[STORED DATA — start]
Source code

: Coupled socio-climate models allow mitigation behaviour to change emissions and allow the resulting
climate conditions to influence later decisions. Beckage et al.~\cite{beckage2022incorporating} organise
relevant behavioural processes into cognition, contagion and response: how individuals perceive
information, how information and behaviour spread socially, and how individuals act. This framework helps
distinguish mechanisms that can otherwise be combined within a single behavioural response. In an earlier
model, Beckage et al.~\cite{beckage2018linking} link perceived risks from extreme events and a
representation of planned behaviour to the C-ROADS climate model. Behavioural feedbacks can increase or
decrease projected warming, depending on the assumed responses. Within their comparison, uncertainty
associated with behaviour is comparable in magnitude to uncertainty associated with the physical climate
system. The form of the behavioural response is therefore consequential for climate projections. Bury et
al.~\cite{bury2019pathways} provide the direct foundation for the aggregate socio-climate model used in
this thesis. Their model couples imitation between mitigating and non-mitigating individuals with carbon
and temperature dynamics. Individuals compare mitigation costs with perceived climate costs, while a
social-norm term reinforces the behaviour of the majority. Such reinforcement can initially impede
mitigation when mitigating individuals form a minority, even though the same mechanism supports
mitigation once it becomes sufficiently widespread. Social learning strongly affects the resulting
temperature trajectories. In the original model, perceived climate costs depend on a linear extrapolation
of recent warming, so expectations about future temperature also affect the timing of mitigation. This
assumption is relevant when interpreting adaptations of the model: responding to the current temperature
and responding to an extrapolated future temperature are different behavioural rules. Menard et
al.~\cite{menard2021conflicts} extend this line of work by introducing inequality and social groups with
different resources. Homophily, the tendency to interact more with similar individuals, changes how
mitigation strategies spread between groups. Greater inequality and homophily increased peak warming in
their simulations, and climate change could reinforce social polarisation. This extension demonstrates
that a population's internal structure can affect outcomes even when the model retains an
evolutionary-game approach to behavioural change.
[STORED DATA — finish]
WORK REQUEST: Return, line for line and unchanged, the data from its first line through the line containing "system. The form".

SOLUTION FOR THIS EXERCISE:
Source code

: Coupled socio-climate models allow mitigation behaviour to change emissions and allow the resulting
climate conditions to influence later decisions. Beckage et al.~\cite{beckage2022incorporating} organise
relevant behavioural processes into cognition, contagion and response: how individuals perceive
information, how information and behaviour spread socially, and how individuals act. This framework helps
distinguish mechanisms that can otherwise be combined within a single behavioural response. In an earlier
model, Beckage et al.~\cite{beckage2018linking} link perceived risks from extreme events and a
representation of planned behaviour to the C-ROADS climate model. Behavioural feedbacks can increase or
decrease projected warming, depending on the assumed responses. Within their comparison, uncertainty
associated with behaviour is comparable in magnitude to uncertainty associated with the physical climate
system. The form of the behavioural response is therefore consequential for climate projections. Bury et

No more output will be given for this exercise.